Your objective: Please count how many lines of the data include the word "useful". Give only that number in reply.

─── Input data

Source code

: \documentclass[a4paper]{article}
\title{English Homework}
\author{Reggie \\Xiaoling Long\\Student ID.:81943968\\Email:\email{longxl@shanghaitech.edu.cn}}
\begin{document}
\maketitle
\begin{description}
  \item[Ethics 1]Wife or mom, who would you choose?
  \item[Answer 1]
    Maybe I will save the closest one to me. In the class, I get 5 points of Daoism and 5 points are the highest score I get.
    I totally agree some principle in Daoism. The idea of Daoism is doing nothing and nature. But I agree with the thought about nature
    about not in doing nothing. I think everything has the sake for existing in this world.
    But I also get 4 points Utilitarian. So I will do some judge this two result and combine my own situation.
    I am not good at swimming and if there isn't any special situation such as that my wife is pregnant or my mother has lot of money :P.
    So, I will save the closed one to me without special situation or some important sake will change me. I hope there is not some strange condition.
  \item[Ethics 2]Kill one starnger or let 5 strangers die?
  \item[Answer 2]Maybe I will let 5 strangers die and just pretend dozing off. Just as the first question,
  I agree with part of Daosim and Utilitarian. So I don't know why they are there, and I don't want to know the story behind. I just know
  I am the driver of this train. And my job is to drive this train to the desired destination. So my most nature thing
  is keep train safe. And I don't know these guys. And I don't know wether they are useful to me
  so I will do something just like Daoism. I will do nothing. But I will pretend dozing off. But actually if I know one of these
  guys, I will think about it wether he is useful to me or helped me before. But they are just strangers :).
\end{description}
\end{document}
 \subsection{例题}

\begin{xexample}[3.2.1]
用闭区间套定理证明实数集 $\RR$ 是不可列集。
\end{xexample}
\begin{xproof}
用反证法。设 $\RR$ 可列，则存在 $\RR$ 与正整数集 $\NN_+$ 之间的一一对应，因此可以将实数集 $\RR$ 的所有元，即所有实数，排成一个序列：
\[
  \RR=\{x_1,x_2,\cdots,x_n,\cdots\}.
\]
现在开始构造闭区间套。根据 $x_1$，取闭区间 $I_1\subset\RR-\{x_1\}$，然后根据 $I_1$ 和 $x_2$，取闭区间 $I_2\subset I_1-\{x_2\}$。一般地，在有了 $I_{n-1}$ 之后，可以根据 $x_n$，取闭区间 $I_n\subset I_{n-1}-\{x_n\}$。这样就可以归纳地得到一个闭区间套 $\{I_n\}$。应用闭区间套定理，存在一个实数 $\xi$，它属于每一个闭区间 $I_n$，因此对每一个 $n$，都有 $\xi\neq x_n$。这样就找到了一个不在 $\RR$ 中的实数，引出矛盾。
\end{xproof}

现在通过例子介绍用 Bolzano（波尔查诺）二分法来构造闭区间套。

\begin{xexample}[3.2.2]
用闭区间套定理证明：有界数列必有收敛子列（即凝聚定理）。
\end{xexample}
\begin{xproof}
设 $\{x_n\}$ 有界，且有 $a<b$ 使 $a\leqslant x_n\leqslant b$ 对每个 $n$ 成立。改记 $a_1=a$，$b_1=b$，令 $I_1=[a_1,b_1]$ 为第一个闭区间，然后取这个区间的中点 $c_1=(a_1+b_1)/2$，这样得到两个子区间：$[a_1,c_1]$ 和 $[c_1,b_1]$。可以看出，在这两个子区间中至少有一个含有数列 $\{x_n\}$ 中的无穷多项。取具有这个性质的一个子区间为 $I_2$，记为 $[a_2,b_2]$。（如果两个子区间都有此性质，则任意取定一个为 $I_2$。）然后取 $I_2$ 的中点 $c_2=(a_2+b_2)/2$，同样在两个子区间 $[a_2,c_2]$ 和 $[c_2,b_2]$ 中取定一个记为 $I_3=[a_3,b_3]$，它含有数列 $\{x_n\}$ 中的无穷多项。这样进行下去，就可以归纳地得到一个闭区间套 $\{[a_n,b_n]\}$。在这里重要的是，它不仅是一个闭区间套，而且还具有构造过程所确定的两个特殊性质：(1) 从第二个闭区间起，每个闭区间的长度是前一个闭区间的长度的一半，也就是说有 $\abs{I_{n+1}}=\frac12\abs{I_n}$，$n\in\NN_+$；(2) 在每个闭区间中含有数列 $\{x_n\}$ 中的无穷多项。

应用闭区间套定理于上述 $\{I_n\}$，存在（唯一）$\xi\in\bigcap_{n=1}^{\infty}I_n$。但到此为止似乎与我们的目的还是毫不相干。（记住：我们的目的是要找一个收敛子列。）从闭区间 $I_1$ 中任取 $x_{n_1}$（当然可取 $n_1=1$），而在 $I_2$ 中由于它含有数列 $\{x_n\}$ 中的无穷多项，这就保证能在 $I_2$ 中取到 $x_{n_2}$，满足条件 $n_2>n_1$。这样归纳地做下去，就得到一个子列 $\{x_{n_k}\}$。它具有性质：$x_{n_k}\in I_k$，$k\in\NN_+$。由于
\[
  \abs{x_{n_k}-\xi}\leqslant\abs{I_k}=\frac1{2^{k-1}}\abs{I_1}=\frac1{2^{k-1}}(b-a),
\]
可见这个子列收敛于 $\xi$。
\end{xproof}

──────

Task output: 2